Your assignment >> When you reach the line with "- **Documentation**: Record deployment" in the data below, begin printing lines exactly, and stop once the line with "- **Success Criteria**: 100% security" has been printed.

[Opening Information provided section]

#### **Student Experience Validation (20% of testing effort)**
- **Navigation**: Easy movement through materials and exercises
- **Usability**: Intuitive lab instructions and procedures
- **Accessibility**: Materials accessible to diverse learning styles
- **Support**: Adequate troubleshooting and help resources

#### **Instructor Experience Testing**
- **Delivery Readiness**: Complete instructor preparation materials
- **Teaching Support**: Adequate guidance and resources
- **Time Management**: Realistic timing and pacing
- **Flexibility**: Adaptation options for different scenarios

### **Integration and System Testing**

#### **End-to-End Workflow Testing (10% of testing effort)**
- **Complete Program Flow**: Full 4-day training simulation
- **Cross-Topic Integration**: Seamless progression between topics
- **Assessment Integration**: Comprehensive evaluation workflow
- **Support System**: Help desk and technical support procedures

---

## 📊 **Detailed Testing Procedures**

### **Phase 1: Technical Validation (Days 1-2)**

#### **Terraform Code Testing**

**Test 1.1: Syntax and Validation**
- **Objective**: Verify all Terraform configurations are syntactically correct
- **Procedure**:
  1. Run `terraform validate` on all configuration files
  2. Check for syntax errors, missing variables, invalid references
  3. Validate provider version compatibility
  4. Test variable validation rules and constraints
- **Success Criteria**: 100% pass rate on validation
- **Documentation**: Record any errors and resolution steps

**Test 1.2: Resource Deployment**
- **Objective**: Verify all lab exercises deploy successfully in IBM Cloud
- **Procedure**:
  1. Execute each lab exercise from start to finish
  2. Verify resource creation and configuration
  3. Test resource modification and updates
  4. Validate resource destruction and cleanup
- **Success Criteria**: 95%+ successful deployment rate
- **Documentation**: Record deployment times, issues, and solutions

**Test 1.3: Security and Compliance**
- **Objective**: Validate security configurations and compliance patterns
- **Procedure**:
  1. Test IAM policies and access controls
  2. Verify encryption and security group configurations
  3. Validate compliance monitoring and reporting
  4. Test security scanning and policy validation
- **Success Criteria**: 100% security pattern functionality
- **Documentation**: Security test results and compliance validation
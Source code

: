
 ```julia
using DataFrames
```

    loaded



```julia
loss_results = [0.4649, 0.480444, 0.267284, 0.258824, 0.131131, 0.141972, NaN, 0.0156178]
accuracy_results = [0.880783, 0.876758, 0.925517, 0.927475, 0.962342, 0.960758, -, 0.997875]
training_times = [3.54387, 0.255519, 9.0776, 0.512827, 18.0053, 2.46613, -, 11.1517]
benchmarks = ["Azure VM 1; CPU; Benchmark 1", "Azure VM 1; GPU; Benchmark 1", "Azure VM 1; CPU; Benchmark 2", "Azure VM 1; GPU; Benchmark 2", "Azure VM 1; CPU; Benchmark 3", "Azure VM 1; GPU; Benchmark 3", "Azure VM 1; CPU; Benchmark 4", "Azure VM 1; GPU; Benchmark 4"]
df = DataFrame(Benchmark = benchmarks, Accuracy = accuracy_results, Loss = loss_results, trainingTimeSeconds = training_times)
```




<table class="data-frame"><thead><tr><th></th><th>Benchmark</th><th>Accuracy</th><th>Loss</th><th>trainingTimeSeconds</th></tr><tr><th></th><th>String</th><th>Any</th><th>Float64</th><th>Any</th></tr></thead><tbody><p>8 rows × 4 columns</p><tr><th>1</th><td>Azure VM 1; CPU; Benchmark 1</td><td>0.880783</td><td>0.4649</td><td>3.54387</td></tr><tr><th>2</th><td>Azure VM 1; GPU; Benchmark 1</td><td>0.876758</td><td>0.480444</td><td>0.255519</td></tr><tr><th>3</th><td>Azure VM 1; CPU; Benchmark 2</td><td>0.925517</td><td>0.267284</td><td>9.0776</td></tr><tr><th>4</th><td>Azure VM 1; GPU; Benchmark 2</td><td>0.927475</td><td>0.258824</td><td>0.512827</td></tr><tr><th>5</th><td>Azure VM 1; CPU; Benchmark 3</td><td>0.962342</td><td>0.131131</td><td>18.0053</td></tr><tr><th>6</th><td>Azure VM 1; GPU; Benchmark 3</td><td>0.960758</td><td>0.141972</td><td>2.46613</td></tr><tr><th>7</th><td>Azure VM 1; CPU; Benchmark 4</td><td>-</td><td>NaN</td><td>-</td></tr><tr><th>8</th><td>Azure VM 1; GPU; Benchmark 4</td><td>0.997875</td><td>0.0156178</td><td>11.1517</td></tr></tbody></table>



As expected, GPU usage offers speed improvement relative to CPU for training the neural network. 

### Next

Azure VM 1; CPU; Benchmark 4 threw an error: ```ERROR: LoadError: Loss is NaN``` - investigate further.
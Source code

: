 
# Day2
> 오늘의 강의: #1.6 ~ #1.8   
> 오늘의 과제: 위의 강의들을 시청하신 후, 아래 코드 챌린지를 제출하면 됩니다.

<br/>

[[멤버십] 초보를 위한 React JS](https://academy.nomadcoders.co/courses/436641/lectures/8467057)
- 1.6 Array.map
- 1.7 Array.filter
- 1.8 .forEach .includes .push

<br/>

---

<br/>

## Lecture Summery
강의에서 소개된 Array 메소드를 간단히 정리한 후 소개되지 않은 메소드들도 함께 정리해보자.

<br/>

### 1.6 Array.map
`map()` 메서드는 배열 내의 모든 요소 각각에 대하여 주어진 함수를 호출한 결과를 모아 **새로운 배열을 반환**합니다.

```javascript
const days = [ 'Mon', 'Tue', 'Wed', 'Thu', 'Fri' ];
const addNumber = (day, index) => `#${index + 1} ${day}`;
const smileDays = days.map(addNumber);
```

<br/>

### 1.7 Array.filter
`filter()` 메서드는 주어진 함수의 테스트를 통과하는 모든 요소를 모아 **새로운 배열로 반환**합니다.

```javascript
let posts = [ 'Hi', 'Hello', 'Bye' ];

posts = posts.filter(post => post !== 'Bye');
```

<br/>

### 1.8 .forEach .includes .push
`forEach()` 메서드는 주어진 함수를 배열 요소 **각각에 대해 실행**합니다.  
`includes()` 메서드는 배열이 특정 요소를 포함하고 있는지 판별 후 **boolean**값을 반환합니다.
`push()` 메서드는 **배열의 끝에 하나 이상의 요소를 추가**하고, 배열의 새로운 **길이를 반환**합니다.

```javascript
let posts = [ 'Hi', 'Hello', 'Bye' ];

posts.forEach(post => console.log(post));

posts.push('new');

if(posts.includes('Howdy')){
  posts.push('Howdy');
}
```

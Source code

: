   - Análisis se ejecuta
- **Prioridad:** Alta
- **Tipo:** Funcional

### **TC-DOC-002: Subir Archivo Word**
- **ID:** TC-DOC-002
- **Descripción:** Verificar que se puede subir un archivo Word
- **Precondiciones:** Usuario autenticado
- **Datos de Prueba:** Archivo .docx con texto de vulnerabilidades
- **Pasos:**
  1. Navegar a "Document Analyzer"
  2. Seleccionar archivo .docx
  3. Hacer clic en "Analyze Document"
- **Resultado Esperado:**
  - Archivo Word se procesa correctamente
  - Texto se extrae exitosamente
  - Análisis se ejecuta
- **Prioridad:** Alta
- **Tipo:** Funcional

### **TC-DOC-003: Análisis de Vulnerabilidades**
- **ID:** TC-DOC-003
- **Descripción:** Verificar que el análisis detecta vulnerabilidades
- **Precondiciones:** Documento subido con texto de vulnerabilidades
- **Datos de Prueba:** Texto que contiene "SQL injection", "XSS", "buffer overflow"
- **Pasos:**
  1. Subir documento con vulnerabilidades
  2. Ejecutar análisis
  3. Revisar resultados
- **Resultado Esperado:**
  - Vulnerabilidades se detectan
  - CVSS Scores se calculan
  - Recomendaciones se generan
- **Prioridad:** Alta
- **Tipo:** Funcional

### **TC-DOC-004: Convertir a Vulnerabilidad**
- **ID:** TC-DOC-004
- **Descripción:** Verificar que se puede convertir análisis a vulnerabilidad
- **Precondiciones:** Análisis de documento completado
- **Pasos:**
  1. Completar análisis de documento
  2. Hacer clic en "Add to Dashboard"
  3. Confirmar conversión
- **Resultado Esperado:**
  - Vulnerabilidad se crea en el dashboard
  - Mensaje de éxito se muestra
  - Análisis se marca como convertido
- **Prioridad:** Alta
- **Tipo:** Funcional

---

[Closing Information provided section]

Answer box >>
- **Documentation**: Record deployment times, issues, and solutions

**Test 1.3: Security and Compliance**
- **Objective**: Validate security configurations and compliance patterns
- **Procedure**:
  1. Test IAM policies and access controls
  2. Verify encryption and security group configurations
  3. Validate compliance monitoring and reporting
  4. Test security scanning and policy validation
- **Success Criteria**: 100% security pattern functionality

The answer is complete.